I think, the creative commons licenses are a good way to overcome this issue.
It has been helpful for me to learn more about the different types of licenses
and I am pleased to recognize more and more publications are also open access
and have a CC license. If I prepare material now, I make sure to give the correct
references for each source I use and this way would feel secure to ‘go open’
with the material. Nonetheless, will I get institutional support for this idea?
– Likely not without major efforts on my side.
Somewhat along
the same lines, as long as traditionally and institutionally education is
promoted as something exclusive, openness will only slowly become a more
popular concept, I believe. It seems, Germany is much more conservative in this
regard than Scandinavian countries, for example. *sigh*
Our group
discussion about the social justice aspect of OER has further made me wonder if
the conservative habit of keeping education exclusive in Germany also adds to
the attitude towards OER. In the PBL group, we discussed fundamental aspects
like internet access and whether it is really fair to make even more resources
available to people with access while others are still completely without access.
On a
side note, it is quite ironic that my own internet access has been quite
limited in the last week just due to traveling a lot in Germany and
Switzerland. If it is only temporary though, it is an opportunity for
reflection and hardly appears as a limitation to me.

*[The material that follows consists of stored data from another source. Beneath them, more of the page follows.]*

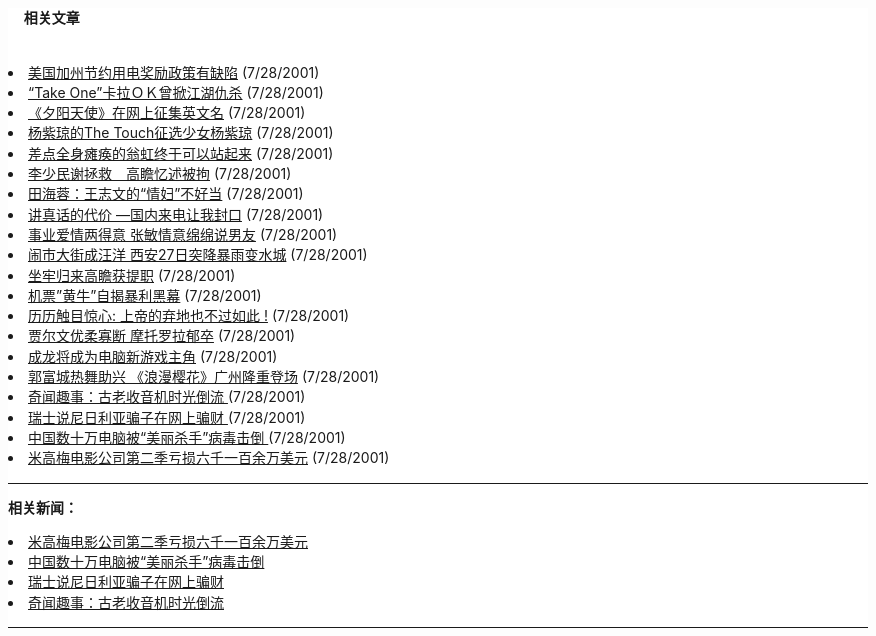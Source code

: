 <p>&nbsp;&nbsp;&nbsp;&nbsp;<B><FONTCOLOR=red>相关文章</FONT></B><br /> &nbsp;&nbsp;&nbsp;&nbsp; </p>
<li> <A HREF=newscontent.asp?ID=114009 target=_blank class=ltnn>美国加州节约用电奖励政策有缺陷</a> (7/28/2001)&nbsp;&nbsp;&nbsp;&nbsp;
<li> <A HREF=newscontent.asp?ID=113999 target=_blank class=ltnn>“Take One”卡拉ＯＫ曾掀江湖仇杀</a> (7/28/2001)&nbsp;&nbsp;&nbsp;&nbsp;
<li> <A HREF=newscontent.asp?ID=113995 target=_blank class=ltnn>《夕阳天使》在网上征集英文名</a> (7/28/2001)&nbsp;&nbsp;&nbsp;&nbsp;
<li> <A HREF=newscontent.asp?ID=113992 target=_blank class=ltnn>杨紫琼的The Touch征选少女杨紫琼</a> (7/28/2001)&nbsp;&nbsp;&nbsp;&nbsp;
<li> <A HREF=newscontent.asp?ID=113990 target=_blank class=ltnn>差点全身瘫痪的翁虹终于可以站起来</a> (7/28/2001)&nbsp;&nbsp;&nbsp;&nbsp;
<li> <A HREF=newscontent.asp?ID=113974 target=_blank class=ltnn>李少民谢拯救　高瞻忆述被拘</a> (7/28/2001)&nbsp;&nbsp;&nbsp;&nbsp;
<li> <A HREF=newscontent.asp?ID=113963 target=_blank class=ltnn>田海蓉：王志文的“情妇”不好当</a> (7/28/2001)&nbsp;&nbsp;&nbsp;&nbsp;
<li> <A HREF=newscontent.asp?ID=113958 target=_blank class=ltnn>讲真话的代价 &#8212;国内来电让我封口</a> (7/28/2001)&nbsp;&nbsp;&nbsp;&nbsp;
<li> <A HREF=newscontent.asp?ID=113948 target=_blank class=ltnn>事业爱情两得意 张敏情意绵绵说男友</a> (7/28/2001)&nbsp;&nbsp;&nbsp;&nbsp;
<li> <A HREF=newscontent.asp?ID=113942 target=_blank class=ltnn>闹市大街成汪洋 西安27日突降暴雨变水城</a> (7/28/2001)&nbsp;&nbsp;&nbsp;&nbsp;
<li> <A HREF=newscontent.asp?ID=113927 target=_blank class=ltnn>坐牢归来高瞻获提职</a> (7/28/2001)&nbsp;&nbsp;&nbsp;&nbsp;
<li> <A HREF=newscontent.asp?ID=113925 target=_blank class=ltnn>机票&#8221;黄牛&#8221;自揭暴利黑幕</a> (7/28/2001)&nbsp;&nbsp;&nbsp;&nbsp;
<li> <A HREF=newscontent.asp?ID=113930 target=_blank class=ltnn>历历触目惊心: 上帝的弃地也不过如此 !</a> (7/28/2001)&nbsp;&nbsp;&nbsp;&nbsp;
<li> <A HREF=newscontent.asp?ID=113906 target=_blank class=ltnn>贾尔文优柔寡断 摩托罗拉郁卒</a> (7/28/2001)&nbsp;&nbsp;&nbsp;&nbsp;
<li> <A HREF=newscontent.asp?ID=113899 target=_blank class=ltnn>成龙将成为电脑新游戏主角</a> (7/28/2001)&nbsp;&nbsp;&nbsp;&nbsp;
<li> <A HREF=newscontent.asp?ID=113891 target=_blank class=ltnn>郭富城热舞助兴 《浪漫樱花》广州隆重登场</a> (7/28/2001)&nbsp;&nbsp;&nbsp;&nbsp;
<li> <A HREF=newscontent.asp?ID=113887 target=_blank class=ltnn>奇闻趣事：古老收音机时光倒流 </a> (7/28/2001)&nbsp;&nbsp;&nbsp;&nbsp;
<li> <A HREF=newscontent.asp?ID=113863 target=_blank class=ltnn>瑞士说尼日利亚骗子在网上骗财 </a> (7/28/2001)&nbsp;&nbsp;&nbsp;&nbsp;
<li> <A HREF=newscontent.asp?ID=113860 target=_blank class=ltnn>中国数十万电脑被“美丽杀手”病毒击倒 </a> (7/28/2001)&nbsp;&nbsp;&nbsp;&nbsp;
<li> <A HREF=newscontent.asp?ID=113808 target=_blank class=ltnn>米高梅电影公司第二季亏损六千一百余万美元</a> (7/28/2001)<br />
	
<hr>


<strong>相关新闻：</strong>
<li><a href="https://github.com/nlnxij395/djy/blob/master/gb/1/7/28/n113808.md#1">米高梅电影公司第二季亏损六千一百余万美元</a></li>
<li><a href="https://github.com/nlnxij395/djy/blob/master/gb/1/7/28/n113860.md#1">中国数十万电脑被“美丽杀手”病毒击倒</a></li>
<li><a href="https://github.com/nlnxij395/djy/blob/master/gb/1/7/28/n113863.md#1">瑞士说尼日利亚骗子在网上骗财</a></li>
<li><a href="https://github.com/nlnxij395/djy/blob/master/gb/1/7/28/n113887.md#1">奇闻趣事：古老收音机时光倒流</a></li>
<hr>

But even if you disregard fundamental issues of
technical barriers, access to (open) education does not seem to be fair for
many reasons, digital literacy opportunities being only one of them. – Back to
the social justice aspect here. As long as we stick with the idea, that
exclusiveness of education is a value itself, which is mandatory for quality,
openness will be majorly impaired. However, is an education really better just
because we keep it restricted to a limited group, which we define eligible by
(arbitrary?) criteria selected by the very privileged group who has had access
to that education before? In turn, would this education be worse or less
valuable if we opened it for broader access? Of course, it is not that simple
as some resources like tutoring or practical courses are really limited. Nonetheless,
this seems to be used as an easy excuse to keep other resources exclusive, too.